Data records
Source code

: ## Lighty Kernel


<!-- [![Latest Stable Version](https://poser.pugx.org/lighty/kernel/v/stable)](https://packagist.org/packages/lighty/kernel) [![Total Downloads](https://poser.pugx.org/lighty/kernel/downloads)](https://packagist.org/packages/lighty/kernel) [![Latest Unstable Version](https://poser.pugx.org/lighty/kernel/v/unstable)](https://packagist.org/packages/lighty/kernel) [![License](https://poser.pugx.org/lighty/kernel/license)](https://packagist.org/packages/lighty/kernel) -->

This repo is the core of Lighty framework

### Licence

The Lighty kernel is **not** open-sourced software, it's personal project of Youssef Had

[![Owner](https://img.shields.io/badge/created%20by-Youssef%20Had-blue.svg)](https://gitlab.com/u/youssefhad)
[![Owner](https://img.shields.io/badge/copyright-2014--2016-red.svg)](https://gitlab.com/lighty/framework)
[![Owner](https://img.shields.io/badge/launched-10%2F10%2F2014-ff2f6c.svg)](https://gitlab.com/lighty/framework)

> **WORK INSTRUCTION**: Letter for letter, copy all of the entries above.

> **RESPONSE FOR THIS EXERCISE**:
Source code

: ## Lighty Kernel


<!-- [![Latest Stable Version](https://poser.pugx.org/lighty/kernel/v/stable)](https://packagist.org/packages/lighty/kernel) [![Total Downloads](https://poser.pugx.org/lighty/kernel/downloads)](https://packagist.org/packages/lighty/kernel) [![Latest Unstable Version](https://poser.pugx.org/lighty/kernel/v/unstable)](https://packagist.org/packages/lighty/kernel) [![License](https://poser.pugx.org/lighty/kernel/license)](https://packagist.org/packages/lighty/kernel) -->

This repo is the core of Lighty framework

### Licence

The Lighty kernel is **not** open-sourced software, it's personal project of Youssef Had

[![Owner](https://img.shields.io/badge/created%20by-Youssef%20Had-blue.svg)](https://gitlab.com/u/youssefhad)
[![Owner](https://img.shields.io/badge/copyright-2014--2016-red.svg)](https://gitlab.com/lighty/framework)
[![Owner](https://img.shields.io/badge/launched-10%2F10%2F2014-ff2f6c.svg)](https://gitlab.com/lighty/framework)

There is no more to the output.